The next question was “When will we expect the method to perform well?” I think the obvious thing is that the method works well over shorter time frames. In that case, the prediction problem is harder and you have more data to make a prediction.

I also think it might work better with simpler interventions — for example, cash transfers, where effects seem to be persistent and slowly fade out. As long as there's some sort of consistent pattern, I expect it to work better.

A counter-example to this would be deworming, where we have pretty large short-term effects, no medium-term effects, and then large long-term effects. Again, it's this really confusing pattern that we don't understand, and I think this method would not perform particularly well there.

But as I said, it also works better the more short-term outcomes and baseline characteristics we have.

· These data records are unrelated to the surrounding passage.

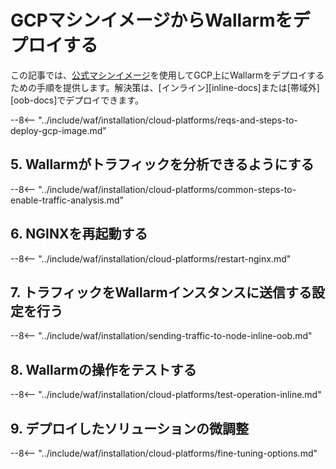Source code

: # GCPマシンイメージからWallarmをデプロイする

この記事では、[公式マシンイメージ](https://console.cloud.google.com/launcher/details/wallarm-node-195710/wallarm-node)を使用してGCP上にWallarmをデプロイするための手順を提供します。解決策は、[インライン][inline-docs]または[帯域外][oob-docs]でデプロイできます。

<!-- ???
すべての地域がサポートされていると言う -->

--8<-- "../include/waf/installation/cloud-platforms/reqs-and-steps-to-deploy-gcp-image.md"

## 5. Wallarmがトラフィックを分析できるようにする

--8<-- "../include/waf/installation/cloud-platforms/common-steps-to-enable-traffic-analysis.md"

## 6. NGINXを再起動する

--8<-- "../include/waf/installation/cloud-platforms/restart-nginx.md"

## 7. トラフィックをWallarmインスタンスに送信する設定を行う

--8<-- "../include/waf/installation/sending-traffic-to-node-inline-oob.md"

## 8. Wallarmの操作をテストする

--8<-- "../include/waf/installation/cloud-platforms/test-operation-inline.md"

## 9. デプロイしたソリューションの微調整

--8<-- "../include/waf/installation/cloud-platforms/fine-tuning-options.md"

That leads to the next issue. I would like to do a further test with the deworming data. I'm waiting for it to come online; I've been promised many times it will be online soon. We're not quite there yet. But if you can nag someone, that'd be helpful.

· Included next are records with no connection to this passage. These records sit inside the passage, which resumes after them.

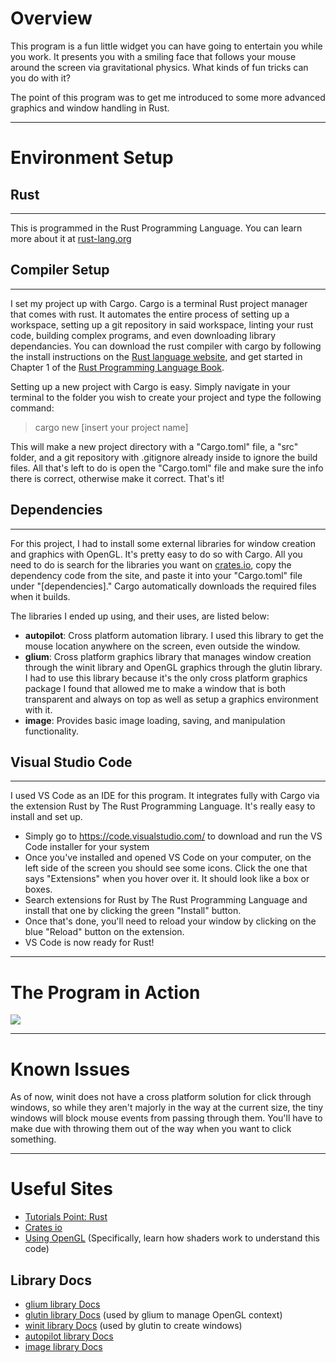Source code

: # Overview
This program is a fun little widget you can have going to entertain you while you work. It presents you with a smiling face that follows your mouse around the screen via gravitational physics. What kinds of fun tricks can you do with it?

The point of this program was to get me introduced to some more advanced graphics and window handling in Rust.

---
# Environment Setup
## Rust
---
This is programmed in the Rust Programming Language. You can learn more about it at [rust-lang.org](https://www.rust-lang.org/)
## Compiler Setup
---
I set my project up with Cargo. Cargo is a terminal Rust project manager that comes with rust. It automates the entire process of setting up a workspace, setting up a git repository in said workspace, linting your rust code, building complex programs, and even downloading library dependancies. You can download the rust compiler with cargo by following the install instructions on the [Rust language website](https://www.rust-lang.org/tools/install), and get started in Chapter 1 of the [Rust Programming Language Book](https://doc.rust-lang.org/book/ch01-00-getting-started.html).

Setting up a new project with Cargo is easy. Simply navigate in your terminal to the folder you wish to create your project and type the following command:
>cargo new [insert your project name]

This will make a new project directory with a "Cargo.toml" file, a "src" folder, and a git repository with .gitignore already inside to ignore the build files. All that's left to do is open the "Cargo.toml" file and make sure the info there is correct, otherwise make it correct. That's it!

## Dependencies 
---
For this project, I had to install some external libraries for window creation and graphics with OpenGL. It's pretty easy to do so with Cargo. All you need to do is search for the libraries you want on [crates.io](https://crates.io/), copy the dependency code from the site, and paste it into your "Cargo.toml" file under "\[dependencies]." Cargo automatically downloads the required files when it builds. 

The libraries I ended up using, and their uses, are listed below:
- **autopilot**: Cross platform automation library. I used this library to get the mouse location anywhere on the screen, even outside the window.
- **glium**: Cross platform graphics library that manages window creation through the winit library and OpenGL graphics through the glutin library. I had to use this library because it's the only cross platform graphics package I found that allowed me to make a window that is both transparent and always on top as well as setup a graphics environment with it.
- **image**: Provides basic image loading, saving, and manipulation functionality.
## Visual Studio Code
---
I used VS Code as an IDE for this program. It integrates fully with Cargo via the extension Rust by The Rust Programming Language. It's really easy to install and set up. 
- Simply go to https://code.visualstudio.com/ to download and run the VS Code installer for your system
- Once you've installed and opened VS Code on your computer, on the left side of the screen you should see some icons. Click the one that says "Extensions" when you hover over it. It should look like a box or boxes.
- Search extensions for Rust by The Rust Programming Language and install that one by clicking the green "Install" button.
- Once that's done, you'll need to reload your window by clicking on the blue "Reload" button on the extension.
- VS Code is now ready for Rust!
---
# The Program in Action
![](.img\action.gif)

---
# Known Issues
As of now, winit does not have a cross platform solution for click through windows, so while they aren't majorly in the way at the current size, the tiny windows will block mouse events from passing through them. You'll have to make due with throwing them out of the way when you want to click something.

---
# Useful Sites
- [Tutorials Point: Rust](https://www.tutorialspoint.com/rust/)
- [Crates io](https://crates.io/)
- [Using OpenGL](https://learnopengl.com/) (Specifically, learn how shaders work to understand this code)
## Library Docs
- [glium library Docs](https://docs.rs/glium/0.27.0/glium/)
- [glutin library Docs](https://docs.rs/glutin/0.25.0/glutin/) (used by glium to manage OpenGL context)
- [winit library Docs](https://docs.rs/winit/0.23.0/winit/) (used by glutin to create windows)
- [autopilot library Docs](https://docs.rs/autopilot/0.4.0/autopilot/)
- [image library Docs](https://docs.rs/image/0.23.10/image/)

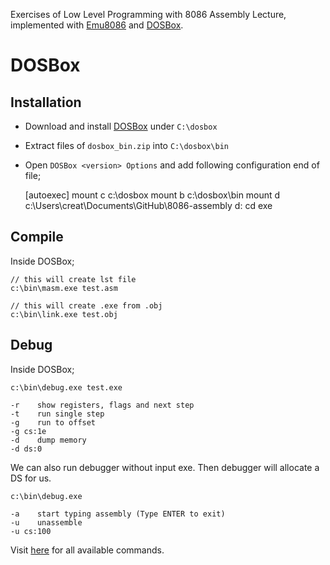 Exercises of Low Level Programming with 8086 Assembly Lecture, implemented with [Emu8086](https://emu8086-microprocessor-emulator.en.softonic.com/) and [DOSBox](https://www.dosbox.com/).

# DOSBox

## Installation

- Download and install [DOSBox](https://www.dosbox.com/) under `C:\dosbox`
- Extract files of `dosbox_bin.zip` into `C:\dosbox\bin`
- Open `DOSBox <version> Options` and add following configuration end of file;

    [autoexec]
    mount c c:\dosbox
    mount b c:\dosbox\bin
    mount d c:\Users\creat\Documents\GitHub\8086-assembly
    d:
    cd exe

## Compile
Inside DOSBox;

    // this will create lst file
    c:\bin\masm.exe test.asm
    
    // this will create .exe from .obj
    c:\bin\link.exe test.obj

## Debug
Inside DOSBox;

    c:\bin\debug.exe test.exe

    -r    show registers, flags and next step
    -t    run single step
    -g    run to offset
    -g cs:1e
    -d    dump memory 
    -d ds:0

We can also run debugger without input exe.
Then debugger will allocate a DS for us.

    c:\bin\debug.exe
    
    -a    start typing assembly (Type ENTER to exit)
    -u    unassemble
    -u cs:100

Visit [here](https://docs.microsoft.com/en-us/previous-versions/tn-archive/cc722863(v=technet.10)?redirectedfrom=MSDN) for all available commands.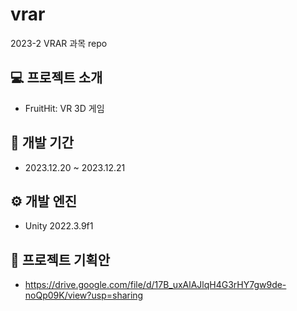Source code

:# vrar
2023-2 VRAR 과목 repo

## :computer: 프로젝트 소개
- FruitHit: VR 3D 게임

## :date: 개발 기간
- 2023.12.20 ~ 2023.12.21

## :gear: 개발 엔진
- Unity 2022.3.9f1

## :memo: 프로젝트 기획안
- https://drive.google.com/file/d/17B_uxAlAJlqH4G3rHY7gw9de-noQp09K/view?usp=sharing

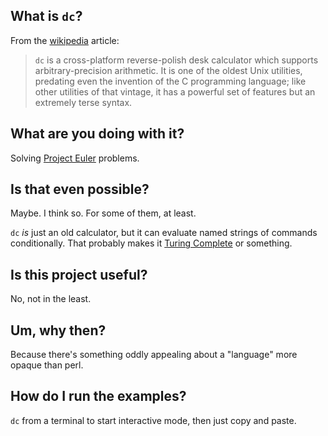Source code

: ## What is `dc`?

From the [wikipedia][wikidc] article:

[wikidc]: http://en.wikipedia.org/wiki/Dc_(computer_program)

> `dc` is a cross-platform reverse-polish desk calculator which supports arbitrary-precision arithmetic. It is one of the oldest Unix utilities, predating even the invention of the C programming language; like other utilities of that vintage, it has a powerful set of features but an extremely terse syntax.

## What are you doing with it?

Solving [Project Euler](http://projecteuler.net/) problems.

## Is that even possible?

Maybe.  I think so.  For some of them, at least.

`dc` *is* just an old calculator, but it can evaluate named strings of commands conditionally.  That probably makes it [Turing Complete](http://en.wikipedia.org/wiki/Turing_complete) or something.

## Is this project useful?

No, not in the least.

## Um, why then?

Because there's something oddly appealing about a "language" more opaque than perl.

## How do I run the examples?

`dc` from a terminal to start interactive mode, then just copy and paste.
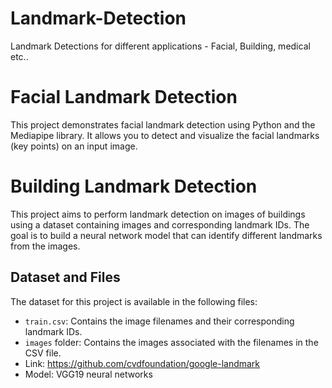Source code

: # Landmark-Detection
Landmark Detections for different applications - Facial, Building, medical etc..

# Facial Landmark Detection

This project demonstrates facial landmark detection using Python and the Mediapipe library. It allows you to detect and visualize the facial landmarks (key points) on an input image.

# Building Landmark Detection

This project aims to perform landmark detection on images of buildings using a dataset containing images and corresponding landmark IDs. The goal is to build a neural network model that can identify different landmarks from the images.

## Dataset and Files

The dataset for this project is available in the following files:
- `train.csv`: Contains the image filenames and their corresponding landmark IDs. 
- `images` folder: Contains the images associated with the filenames in the CSV file.
-  Link: https://github.com/cvdfoundation/google-landmark
-  Model: VGG19 neural networks 
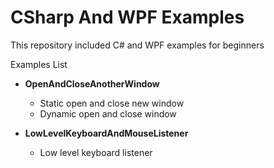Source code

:# CSharp And WPF Examples
This repository included C# and WPF examples for beginners

Examples List

* **OpenAndCloseAnotherWindow**
  * Static open and close new window
  * Dynamic open and close window

* **LowLevelKeyboardAndMouseListener**
  * Low level keyboard listener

Discussant: I'd be interested to hear a bit more about the other applications that you have in mind. What papers are already available that you could apply this to? And what would be the perfect hypothetical application for testing this method — what would that experiment look like?

David: So the other things I have in mind are deworming and a few other conditional cash transfer papers. The main problem is that these RCTs only started to be run 20 years ago in development economics. So these long-run follow-ups are happening right about now. People are trying to publish the long-term results themselves; currently, they're not willing to share the data, because they have to get their publications out. However, there are a few cash transfer papers, like that Blattman paper you mentioned, where there's potential. I’m looking into those.

From a theoretical perspective, it might be nice to stick with cash transfers to make the analysis simpler and reach stronger conclusions at least for cash transfers, even if they're not strong for other things. But I would like to explore this across many different data sets.

[What was] your second question again?

Discussant: It was about the hypothetical best experimental method that you could test this method with.

David: Ideally, that would [involve] many waves of short-term data — from two, four, six, eight, 10 years after treatment. That would allow me to explore the effect [and answer questions like] Can I use the two-year outcomes to predict the four- or six-year outcomes? So the deworming data looks a little bit like that. I think they're on four or five rounds of data collection now. I’m just waiting for that.

Discussant: If anyone has an RCT with four or five rounds of data collection, please get in touch with David. I think we're out of time. Thank you very much.